MANAMA, BAHRAIN, NOV. 27 -- Kuwaiti officials, fearful that the U.S. Navy cannot adequately protect the largest oil tanker placed under the American flag, have pulled the supertanker Bridgeton off convoy duty in the Persian Gulf, according to a knowledgeable official in the region.

The Bridgeton, struck by a mine on the U.S. Navy's maiden convoy in the gulf July 24, spent two costly months being repaired at a drydock in Dubai, in the United Arab Emirates.

When the 401,382-ton Bridgeton was refloated in late October, it steamed out of the gulf through the Strait of Hormuz, leading to speculation that it would soon reenter the gulf under U.S. Navy escort to resume service.

"No, she's going to stay outside the gulf," the official said, adding, "It's not worth the risk, why expose her again?"

The uncertainties of mine-clearing in the gulf, despite increased efforts by the United States and allied navies -- coupled with the symbolism attached to the Bridgeton attack as Iran's first victory against the U.S. escort operation -- induced Kuwaiti officials to take the ship out of harm's way, the official said.
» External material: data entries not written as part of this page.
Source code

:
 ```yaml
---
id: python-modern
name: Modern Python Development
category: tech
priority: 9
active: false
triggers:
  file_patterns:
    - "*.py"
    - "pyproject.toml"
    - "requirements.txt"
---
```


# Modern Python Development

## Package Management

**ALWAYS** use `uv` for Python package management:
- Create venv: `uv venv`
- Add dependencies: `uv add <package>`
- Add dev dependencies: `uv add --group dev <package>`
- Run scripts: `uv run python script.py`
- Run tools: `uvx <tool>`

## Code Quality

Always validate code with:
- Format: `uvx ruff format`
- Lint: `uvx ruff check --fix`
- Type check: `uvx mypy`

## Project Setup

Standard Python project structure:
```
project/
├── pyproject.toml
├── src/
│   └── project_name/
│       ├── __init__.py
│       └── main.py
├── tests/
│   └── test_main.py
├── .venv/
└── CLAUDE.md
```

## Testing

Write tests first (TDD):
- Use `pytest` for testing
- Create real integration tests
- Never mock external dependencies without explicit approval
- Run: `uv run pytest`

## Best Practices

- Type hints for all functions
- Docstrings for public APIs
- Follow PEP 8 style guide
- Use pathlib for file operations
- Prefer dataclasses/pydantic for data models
"The Iranians might have their finger on her," the official said. "They might want to hit her again for the publicity."

The official said the Bridgeton would be used to take on crude oil from non-U.S. flag tankers coming out of the gulf and transport it to Kuwait's extensive refining and marketing network in Europe.
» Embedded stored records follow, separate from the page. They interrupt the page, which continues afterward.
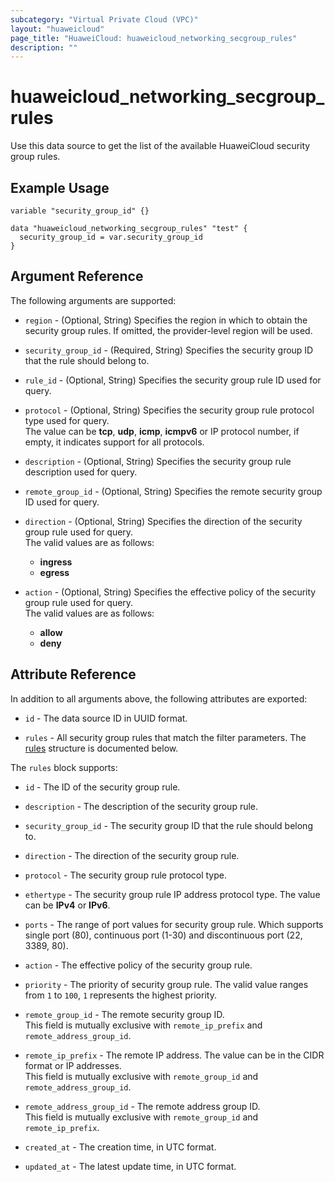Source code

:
 ```yaml
---
subcategory: "Virtual Private Cloud (VPC)"
layout: "huaweicloud"
page_title: "HuaweiCloud: huaweicloud_networking_secgroup_rules"
description: ""
---
```


# huaweicloud_networking_secgroup_rules

Use this data source to get the list of the available HuaweiCloud security group rules.

## Example Usage

```hcl
variable "security_group_id" {}

data "huaweicloud_networking_secgroup_rules" "test" {
  security_group_id = var.security_group_id
}
```

## Argument Reference

The following arguments are supported:

* `region` - (Optional, String) Specifies the region in which to obtain the security group rules. If omitted, the
  provider-level region will be used.

* `security_group_id` - (Required, String) Specifies the security group ID that the rule should belong to.

* `rule_id` - (Optional, String) Specifies the security group rule ID used for query.

* `protocol` - (Optional, String) Specifies the security group rule protocol type used for query.  
  The value can be **tcp**, **udp**, **icmp**, **icmpv6** or IP protocol number, if empty, it indicates support for
  all protocols.

* `description` - (Optional, String) Specifies the security group rule description used for query.

* `remote_group_id` - (Optional, String) Specifies the remote security group ID used for query.

* `direction` - (Optional, String) Specifies the direction of the security group rule used for query.  
  The valid values are as follows:
  + **ingress**
  + **egress**

* `action` - (Optional, String) Specifies the effective policy of the security group rule used for query.  
  The valid values are as follows:
  + **allow**
  + **deny**

## Attribute Reference

In addition to all arguments above, the following attributes are exported:

* `id` - The data source ID in UUID format.

* `rules` - All security group rules that match the filter parameters.
  The [rules](#secgroup_rules) structure is documented below.

<a name="secgroup_rules"></a>
The `rules` block supports:

* `id` - The ID of the security group rule.

* `description` - The description of the security group rule.

* `security_group_id` - The security group ID that the rule should belong to.

* `direction` - The direction of the security group rule.

* `protocol` - The security group rule protocol type.

* `ethertype` - The security group rule IP address protocol type. The value can be **IPv4** or **IPv6**.

* `ports` - The range of port values for security group rule. Which supports single port (80), continuous port (1-30)
  and discontinuous port (22, 3389, 80).

* `action` - The effective policy of the security group rule.

* `priority` - The priority of security group rule. The valid value ranges from `1` to `100`, `1` represents the
  highest priority.

* `remote_group_id` - The remote security group ID.  
  This field is mutually exclusive with `remote_ip_prefix` and `remote_address_group_id`.

* `remote_ip_prefix` - The remote IP address. The value can be in the CIDR format or IP addresses.  
  This field is mutually exclusive with `remote_group_id` and `remote_address_group_id`.

* `remote_address_group_id` - The remote address group ID.  
  This field is mutually exclusive with `remote_group_id` and `remote_ip_prefix`.

* `created_at` - The creation time, in UTC format.

* `updated_at` - The latest update time, in UTC format.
The Bridgeton would not receive a U.S. Navy escort outside the gulf, and the official did not say whether it would remain under the U.S. flag.

The Kuwaiti decision to take the Bridgeton out of service in the Persian Gulf also removes one of the main original rationales for the U.S. reflagging operation here. The Bridgeton was the only reflagged Kuwaiti tanker capable of carrying crude oil, and its withdrawal highlights the impact of the costly U.S. escort operation on Kuwait's oil exports, the bulk of which continue to move on non-U.S. flag tankers.

The other 10 reflagged Kuwaiti tankers are designed to carry refined petroleum products, such as gasoline and liquefied natural gas. One of them, the Sea Isle City, was hit by a Silkworm missile Oct. 16 and is undergoing repairs in Kuwait, leaving nine available for convoy duty.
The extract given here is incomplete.